▸ **Records for the task**
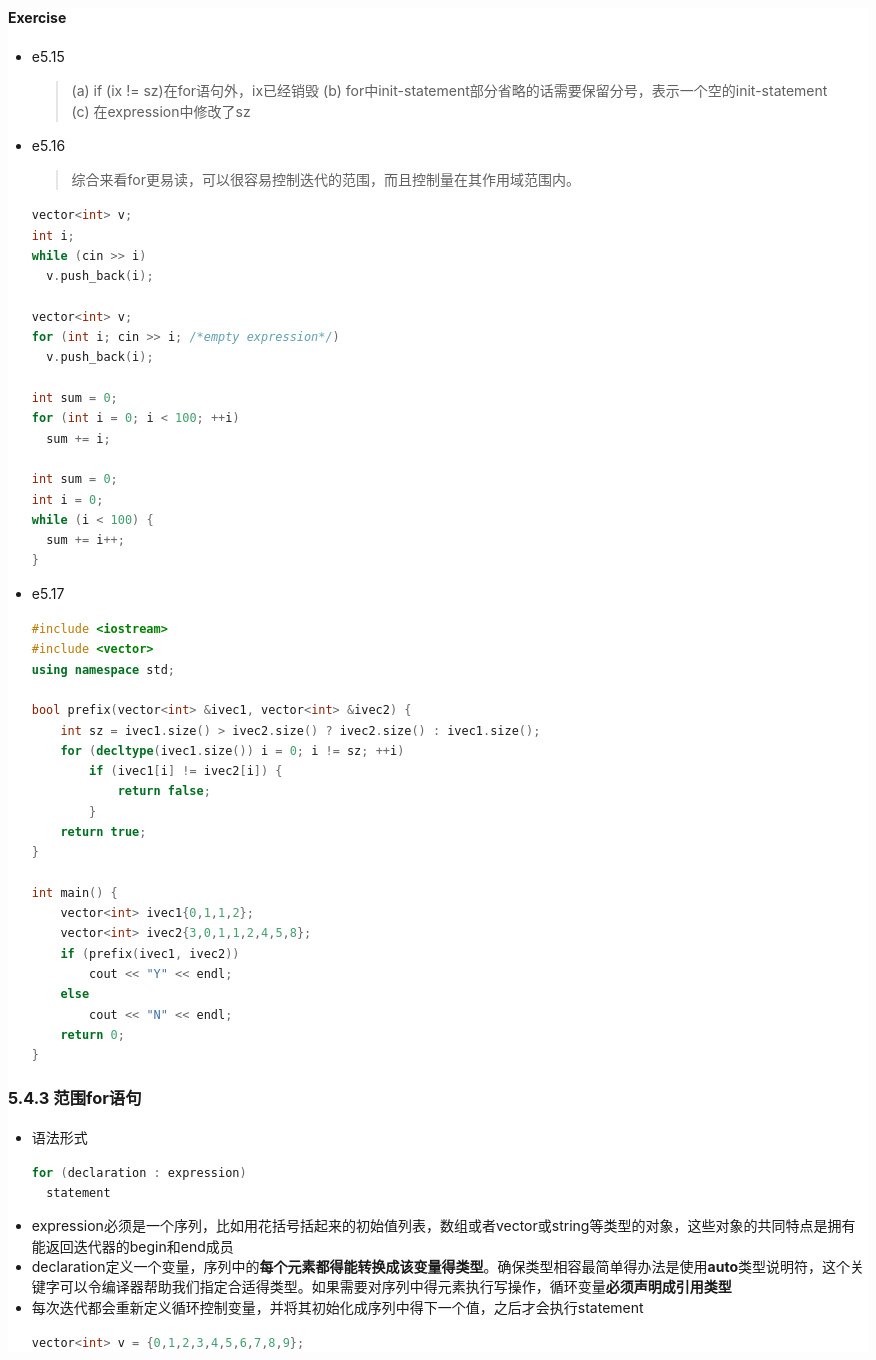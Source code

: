 #### Exercise
- e5.15
  > (a) if (ix != sz)在for语句外，ix已经销毁
  > (b) for中init-statement部分省略的话需要保留分号，表示一个空的init-statement  
  > (c) 在expression中修改了sz
- e5.16
  > 综合来看for更易读，可以很容易控制迭代的范围，而且控制量在其作用域范围内。
  ```c++
  vector<int> v;
  int i;
  while (cin >> i)
    v.push_back(i);

  vector<int> v;
  for (int i; cin >> i; /*empty expression*/)
    v.push_back(i);

  int sum = 0;
  for (int i = 0; i < 100; ++i)
    sum += i;

  int sum = 0;
  int i = 0;
  while (i < 100) {
    sum += i++;
  }
  ```
- e5.17
  ```c++
  #include <iostream>
  #include <vector>
  using namespace std;

  bool prefix(vector<int> &ivec1, vector<int> &ivec2) {
      int sz = ivec1.size() > ivec2.size() ? ivec2.size() : ivec1.size();
      for (decltype(ivec1.size()) i = 0; i != sz; ++i)
          if (ivec1[i] != ivec2[i]) {
              return false;
          }
      return true;
  }

  int main() {
      vector<int> ivec1{0,1,1,2};
      vector<int> ivec2{3,0,1,1,2,4,5,8};
      if (prefix(ivec1, ivec2))
          cout << "Y" << endl;
      else
          cout << "N" << endl;
      return 0;
  }
  ```
### 5.4.3 范围for语句
- 语法形式
  ```c++
  for (declaration : expression)
    statement
  ```
- expression必须是一个序列，比如用花括号括起来的初始值列表，数组或者vector或string等类型的对象，这些对象的共同特点是拥有能返回迭代器的begin和end成员
- declaration定义一个变量，序列中的**每个元素都得能转换成该变量得类型**。确保类型相容最简单得办法是使用**auto**类型说明符，这个关键字可以令编译器帮助我们指定合适得类型。如果需要对序列中得元素执行写操作，循环变量**必须声明成引用类型**
- 每次迭代都会重新定义循环控制变量，并将其初始化成序列中得下一个值，之后才会执行statement
  ```c++
  vector<int> v = {0,1,2,3,4,5,6,7,8,9};
  ```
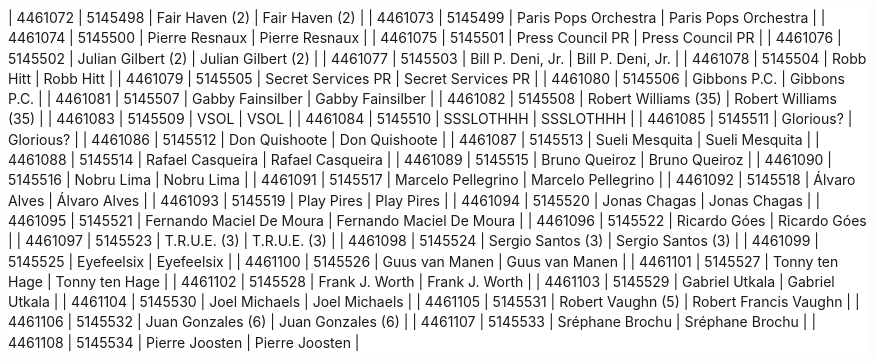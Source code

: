 | 4461072 | 5145498 | Fair Haven (2) | Fair Haven (2) |
| 4461073 | 5145499 | Paris Pops Orchestra | Paris Pops Orchestra |
| 4461074 | 5145500 | Pierre Resnaux | Pierre Resnaux |
| 4461075 | 5145501 | Press Council PR | Press Council PR |
| 4461076 | 5145502 | Julian Gilbert (2) | Julian Gilbert (2) |
| 4461077 | 5145503 | Bill P. Deni, Jr. | Bill P. Deni, Jr. |
| 4461078 | 5145504 | Robb Hitt | Robb Hitt |
| 4461079 | 5145505 | Secret Services PR | Secret Services PR |
| 4461080 | 5145506 | Gibbons P.C. | Gibbons P.C. |
| 4461081 | 5145507 | Gabby Fainsilber | Gabby Fainsilber |
| 4461082 | 5145508 | Robert Williams (35) | Robert Williams (35) |
| 4461083 | 5145509 | VSOL | VSOL |
| 4461084 | 5145510 | SSSLOTHHH | SSSLOTHHH |
| 4461085 | 5145511 | Glorious? | Glorious? |
| 4461086 | 5145512 | Don Quishoote | Don Quishoote |
| 4461087 | 5145513 | Sueli Mesquita | Sueli Mesquita |
| 4461088 | 5145514 | Rafael Casqueira | Rafael Casqueira |
| 4461089 | 5145515 | Bruno Queiroz | Bruno Queiroz |
| 4461090 | 5145516 | Nobru Lima | Nobru Lima |
| 4461091 | 5145517 | Marcelo Pellegrino | Marcelo Pellegrino |
| 4461092 | 5145518 | Álvaro Alves | Álvaro Alves |
| 4461093 | 5145519 | Play Pires | Play Pires |
| 4461094 | 5145520 | Jonas Chagas | Jonas Chagas |
| 4461095 | 5145521 | Fernando Maciel De Moura | Fernando Maciel De Moura |
| 4461096 | 5145522 | Ricardo Góes | Ricardo Góes |
| 4461097 | 5145523 | T.R.U.E. (3) | T.R.U.E. (3) |
| 4461098 | 5145524 | Sergio Santos (3) | Sergio Santos (3) |
| 4461099 | 5145525 | Eyefeelsix | Eyefeelsix |
| 4461100 | 5145526 | Guus van Manen | Guus van Manen |
| 4461101 | 5145527 | Tonny ten Hage | Tonny ten Hage |
| 4461102 | 5145528 | Frank J. Worth | Frank J. Worth |
| 4461103 | 5145529 | Gabriel Utkala | Gabriel Utkala |
| 4461104 | 5145530 | Joel Michaels | Joel Michaels |
| 4461105 | 5145531 | Robert Vaughn (5) | Robert Francis Vaughn |
| 4461106 | 5145532 | Juan Gonzales (6) | Juan Gonzales (6) |
| 4461107 | 5145533 | Sréphane Brochu | Sréphane Brochu |
| 4461108 | 5145534 | Pierre Joosten | Pierre Joosten |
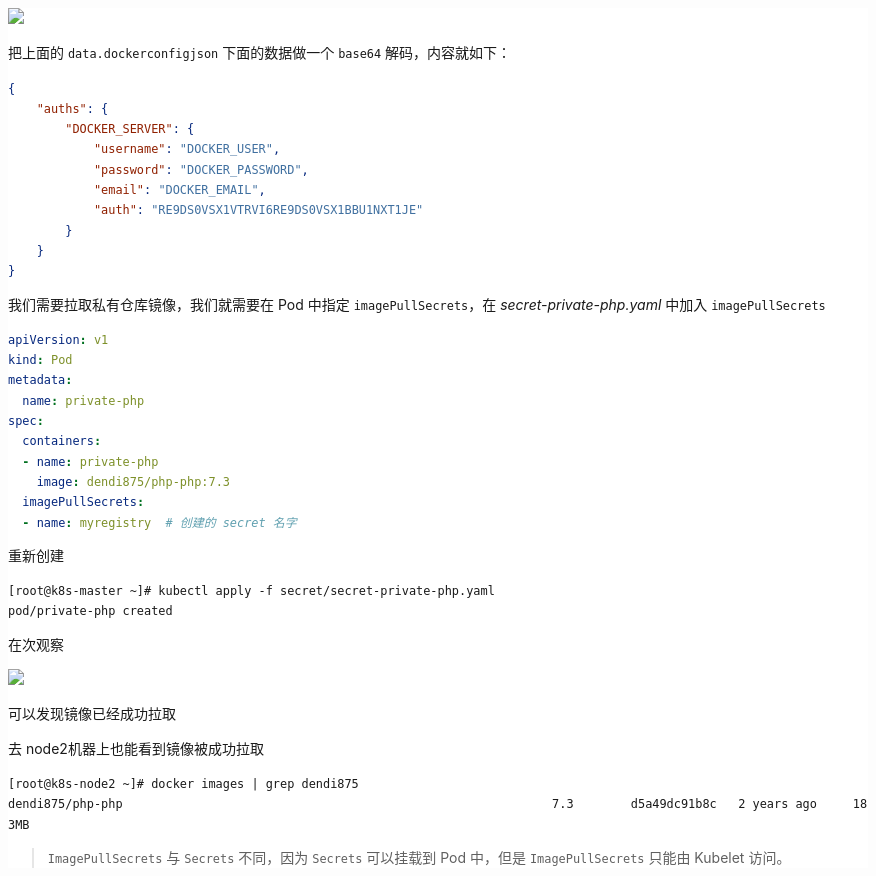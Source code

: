 ![](https://cdn.jsdelivr.net/gh/dendi875/images/PicGo/k8s-secret-dockerhub-4.png)

把上面的 `data.dockerconfigjson` 下面的数据做一个 `base64` 解码，内容就如下：

```json
{
    "auths": {
        "DOCKER_SERVER": {
            "username": "DOCKER_USER",
            "password": "DOCKER_PASSWORD",
            "email": "DOCKER_EMAIL",
            "auth": "RE9DS0VSX1VTRVI6RE9DS0VSX1BBU1NXT1JE"
        }
    }
}
```

我们需要拉取私有仓库镜像，我们就需要在 Pod 中指定 `imagePullSecrets`，在 *secret-private-php.yaml* 中加入 `imagePullSecrets`

```yaml
apiVersion: v1
kind: Pod
metadata:
  name: private-php
spec:
  containers:
  - name: private-php
    image: dendi875/php-php:7.3
  imagePullSecrets:
  - name: myregistry  # 创建的 secret 名字  
```

重新创建

```shell
[root@k8s-master ~]# kubectl apply -f secret/secret-private-php.yaml 
pod/private-php created
```

在次观察

![](https://cdn.jsdelivr.net/gh/dendi875/images/PicGo/k8s-secret-dockerhub-3.png)

可以发现镜像已经成功拉取

去 node2机器上也能看到镜像被成功拉取

```shell
[root@k8s-node2 ~]# docker images | grep dendi875
dendi875/php-php                                                            7.3        d5a49dc91b8c   2 years ago     183MB
```



> `ImagePullSecrets` 与 `Secrets` 不同，因为 `Secrets` 可以挂载到 Pod 中，但是 `ImagePullSecrets` 只能由 Kubelet 访问。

▸ **Task instructions**
All lines from the one containing "去 node2机器上也能看到镜像被成功拉取" to the end of the data above are to be set down exactly; no others belong in the answer.

▸ **Solved exercise**
去 node2机器上也能看到镜像被成功拉取

```shell
[root@k8s-node2 ~]# docker images | grep dendi875
dendi875/php-php                                                            7.3        d5a49dc91b8c   2 years ago     183MB
```



> `ImagePullSecrets` 与 `Secrets` 不同，因为 `Secrets` 可以挂载到 Pod 中，但是 `ImagePullSecrets` 只能由 Kubelet 访问。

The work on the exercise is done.